Annie went still, the information settling over her like a heavy blanket. The Ethan she remembered was all fire and impulse, a boy who used his fists before his head. But the person sitting in front of her now spoke with a cold, focused clarity.
"If not football," she whispered, "then what? What are you going to do?"
"I want to be a detective," Ethan said. The words felt right in the air, solid and undeniable. "I found out I'm pretty good at digging up things people want to stay buried. I found out that I have the stomach for the dark parts of this world. And I realized that I'd rather protect people like you- people who get targeted by the monsters in this town, than score a touchdown. I'm going to apply to the academy. I'm going to make sure that what happened to you... what happens to anyone... it doesn't just get forgotten."
Annie looked at him, searching his face. She didn't remember the eight months of them falling in love. She didn't remember the night they spent looking at the stars or the way he had defended her honor in the hallways. But she saw the man he had become because of those missing months.

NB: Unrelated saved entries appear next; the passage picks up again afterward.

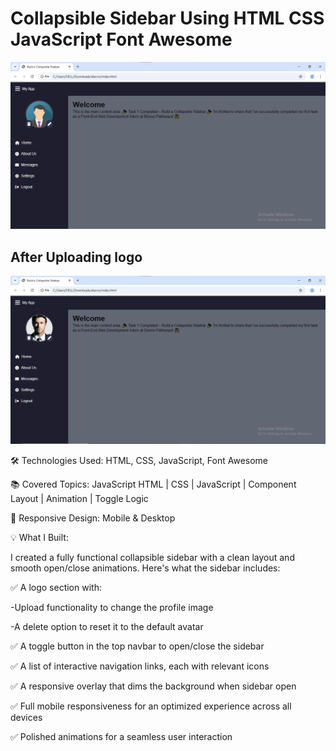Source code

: # Collapsible Sidebar Using HTML CSS JavaScript Font Awesome

![Build a Collapsible Sidebar](https://github.com/Muzammil-khan-uni/Collapsible-Sidebar-Using-HTML-CSS-JavaScript-Font-Awesome/blob/main/Output%20Screen.png)

<h2>After Uploading logo</h2>
 
![Build a Collapsible Sidebar](https://github.com/Muzammil-khan-uni/Collapsible-Sidebar-Using-HTML-CSS-JavaScript-Font-Awesome/blob/main/Output%20Screen2.png)


🛠 Technologies Used: HTML, CSS, JavaScript, Font Awesome

📚 Covered Topics: JavaScript HTML | CSS | JavaScript | Component Layout | Animation | Toggle Logic

 📱 Responsive Design: Mobile & Desktop



💡 What I Built:

I created a fully functional collapsible sidebar with a clean layout and smooth open/close animations. Here's what the sidebar includes:

✅ A logo section with:

-Upload functionality to change the profile image

-A delete option to reset it to the default avatar

✅ A toggle button in the top navbar to open/close the sidebar

✅ A list of interactive navigation links, each with relevant icons

✅ A responsive overlay that dims the background when sidebar open

✅ Full mobile responsiveness for an optimized experience across all devices

✅ Polished animations for a seamless user interaction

"You did all that for me," she realized, her voice trembling. "You gave up your life's plan for someone you weren't even sure was going to like you back."

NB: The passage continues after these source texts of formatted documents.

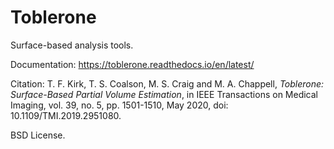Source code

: # Toblerone

Surface-based analysis tools. 

Documentation: https://toblerone.readthedocs.io/en/latest/

Citation: 
T. F. Kirk, T. S. Coalson, M. S. Craig and M. A. Chappell, *Toblerone: Surface-Based Partial Volume Estimation*, in IEEE Transactions on Medical Imaging, vol. 39, no. 5, pp. 1501-1510, May 2020, doi: 10.1109/TMI.2019.2951080.


BSD License.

"I was sure," Ethan said, his voice dropping to that low, protective velvet. "I never doubted you for a second, babydoll. And it wasn't a sacrifice. It was a choice. I'd hand in that jersey a thousand times over if it meant I got to be sitting in this chair right now."

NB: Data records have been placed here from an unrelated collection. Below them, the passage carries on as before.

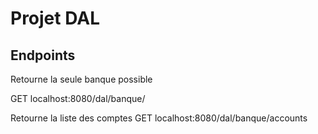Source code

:# Projet DAL


## Endpoints

Retourne la seule banque possible

GET localhost:8080/dal/banque/

Retourne la liste des comptes
GET localhost:8080/dal/banque/accounts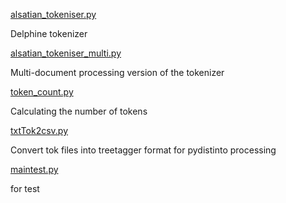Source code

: [alsatian_tokeniser.py](alsatian_tokeniser.py) 

Delphine tokenizer

[alsatian_tokeniser_multi.py](alsatian_tokeniser_multi.py) 

Multi-document processing version of the tokenizer

[token_count.py](token_count.py) 

Calculating the number of tokens

[txtTok2csv.py](txtTok2csv.py) 

Convert tok files into treetagger format for pydistinto processing

[maintest.py](maintest.py)  

for test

Annie leaned back into the pillows, her eyes fixed on him. She felt a strange, humming warmth in her chest- not a memory, but an instinct. It was the same feeling she'd had years ago when they would talk to eachother, but it was deeper now, more anchored. She didn't know the detective, and she didn't know the boy who walked out on his team, but she knew she didn't want him to leave.
"So," she said softly, a small, tired smirk returning to her lips. "A detective, huh? Does that mean you're going to start wearing a trench coat and talking in a noir voice?"
Ethan laughed, a genuine, chest-deep sound that seemed to chase the sterile shadows out of the corners of the room. "Maybe. But I think I'll skip the hat. It messes with my hair."
"Good call," Annie murmured. She looked at his jacket again, but this time, she didn't see a lost opportunity. She saw a skin he had outgrown. "I think you'll be a great detective, Ethan. You're already the only person who found me when I was lost."
Ethan took her hand again, bringing it to his lips and pressing a soft kiss to her knuckles. "I'll always find you, Doll. No matter how many months you lose, I'll be the one to bring you back."
Annie's eyes fluttered, the exhaustion of the day finally catching up to her. But as she drifted toward sleep, she held onto his hand with a grip that was surprisingly strong. She didn't remember the last eight months, but for the first time, she wasn't afraid of the blank spaces in her head. She had a detective to help her fill them in.